┌─ Provided information
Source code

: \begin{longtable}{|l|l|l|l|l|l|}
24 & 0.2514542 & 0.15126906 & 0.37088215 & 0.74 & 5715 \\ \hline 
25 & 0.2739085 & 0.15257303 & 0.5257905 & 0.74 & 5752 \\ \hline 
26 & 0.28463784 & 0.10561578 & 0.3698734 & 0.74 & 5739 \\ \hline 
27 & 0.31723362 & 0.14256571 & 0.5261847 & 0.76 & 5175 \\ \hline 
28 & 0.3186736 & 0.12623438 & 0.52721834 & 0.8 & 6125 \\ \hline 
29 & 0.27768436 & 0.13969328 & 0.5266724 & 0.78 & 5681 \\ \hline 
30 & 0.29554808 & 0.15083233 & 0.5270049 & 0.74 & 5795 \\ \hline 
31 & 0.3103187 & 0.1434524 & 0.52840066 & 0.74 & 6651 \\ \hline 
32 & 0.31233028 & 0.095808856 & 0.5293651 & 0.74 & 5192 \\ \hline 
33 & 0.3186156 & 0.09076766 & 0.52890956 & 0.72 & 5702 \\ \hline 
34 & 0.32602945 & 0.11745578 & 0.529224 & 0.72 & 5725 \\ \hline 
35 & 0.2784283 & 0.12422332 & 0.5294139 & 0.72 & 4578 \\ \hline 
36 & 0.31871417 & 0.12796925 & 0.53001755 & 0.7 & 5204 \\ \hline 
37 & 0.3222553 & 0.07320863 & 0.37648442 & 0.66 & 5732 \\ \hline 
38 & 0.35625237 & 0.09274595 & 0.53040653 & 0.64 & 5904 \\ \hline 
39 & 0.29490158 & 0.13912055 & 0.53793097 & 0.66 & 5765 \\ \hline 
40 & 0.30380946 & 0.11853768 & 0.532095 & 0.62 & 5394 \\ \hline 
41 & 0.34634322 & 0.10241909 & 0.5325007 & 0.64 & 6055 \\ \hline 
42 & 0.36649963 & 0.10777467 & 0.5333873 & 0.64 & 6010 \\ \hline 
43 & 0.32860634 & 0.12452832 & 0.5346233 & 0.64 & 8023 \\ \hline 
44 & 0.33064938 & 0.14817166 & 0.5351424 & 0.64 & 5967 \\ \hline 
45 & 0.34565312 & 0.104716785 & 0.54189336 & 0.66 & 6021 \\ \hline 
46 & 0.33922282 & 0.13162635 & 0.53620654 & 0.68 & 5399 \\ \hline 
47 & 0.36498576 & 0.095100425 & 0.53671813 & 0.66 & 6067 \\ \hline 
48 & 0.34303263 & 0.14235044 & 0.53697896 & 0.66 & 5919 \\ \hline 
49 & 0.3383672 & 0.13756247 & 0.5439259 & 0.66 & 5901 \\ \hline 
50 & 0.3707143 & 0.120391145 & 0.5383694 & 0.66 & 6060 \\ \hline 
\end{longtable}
└─
┌─ Provided information
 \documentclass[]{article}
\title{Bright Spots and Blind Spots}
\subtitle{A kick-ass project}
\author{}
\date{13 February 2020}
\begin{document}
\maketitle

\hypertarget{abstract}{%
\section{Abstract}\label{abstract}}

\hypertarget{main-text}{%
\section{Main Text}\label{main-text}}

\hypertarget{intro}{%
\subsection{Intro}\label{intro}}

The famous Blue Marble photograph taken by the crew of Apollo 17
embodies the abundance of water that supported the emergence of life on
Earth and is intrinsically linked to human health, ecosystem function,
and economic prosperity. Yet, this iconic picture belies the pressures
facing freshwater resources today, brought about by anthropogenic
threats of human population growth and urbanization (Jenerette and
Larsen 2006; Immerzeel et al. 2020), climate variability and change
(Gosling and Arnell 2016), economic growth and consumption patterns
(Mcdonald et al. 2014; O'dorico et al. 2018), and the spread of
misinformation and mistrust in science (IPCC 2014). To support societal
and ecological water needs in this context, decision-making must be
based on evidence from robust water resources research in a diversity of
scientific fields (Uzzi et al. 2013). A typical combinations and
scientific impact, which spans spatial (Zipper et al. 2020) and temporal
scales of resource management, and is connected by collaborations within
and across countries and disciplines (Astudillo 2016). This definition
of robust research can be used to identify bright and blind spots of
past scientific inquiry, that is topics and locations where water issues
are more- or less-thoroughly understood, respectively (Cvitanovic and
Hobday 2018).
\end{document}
└─
┌─ Provided information
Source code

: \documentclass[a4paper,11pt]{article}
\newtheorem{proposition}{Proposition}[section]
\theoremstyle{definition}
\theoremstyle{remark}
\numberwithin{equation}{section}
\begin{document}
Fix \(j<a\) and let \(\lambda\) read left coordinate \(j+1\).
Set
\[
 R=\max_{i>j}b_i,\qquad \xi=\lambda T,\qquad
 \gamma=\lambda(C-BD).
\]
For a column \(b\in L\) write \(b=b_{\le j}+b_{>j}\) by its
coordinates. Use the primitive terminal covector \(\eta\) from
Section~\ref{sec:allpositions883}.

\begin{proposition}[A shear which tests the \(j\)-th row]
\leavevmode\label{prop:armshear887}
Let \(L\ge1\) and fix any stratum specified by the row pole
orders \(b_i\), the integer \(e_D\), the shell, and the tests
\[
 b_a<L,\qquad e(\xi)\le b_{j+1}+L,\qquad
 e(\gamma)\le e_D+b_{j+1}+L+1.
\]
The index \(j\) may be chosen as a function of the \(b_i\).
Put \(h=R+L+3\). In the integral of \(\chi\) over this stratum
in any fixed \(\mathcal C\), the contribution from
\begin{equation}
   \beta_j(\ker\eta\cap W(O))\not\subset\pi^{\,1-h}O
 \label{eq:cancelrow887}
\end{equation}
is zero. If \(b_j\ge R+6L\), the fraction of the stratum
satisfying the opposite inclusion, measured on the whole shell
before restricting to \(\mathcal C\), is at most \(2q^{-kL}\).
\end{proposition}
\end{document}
└─
▶ Instructions for the task: Review the preceding data and report every line that includes the string "which".

▶ Solution below:
scientific impact, which spans spatial (Zipper et al. 2020) and temporal
\begin{proposition}[A shear which tests the \(j\)-th row]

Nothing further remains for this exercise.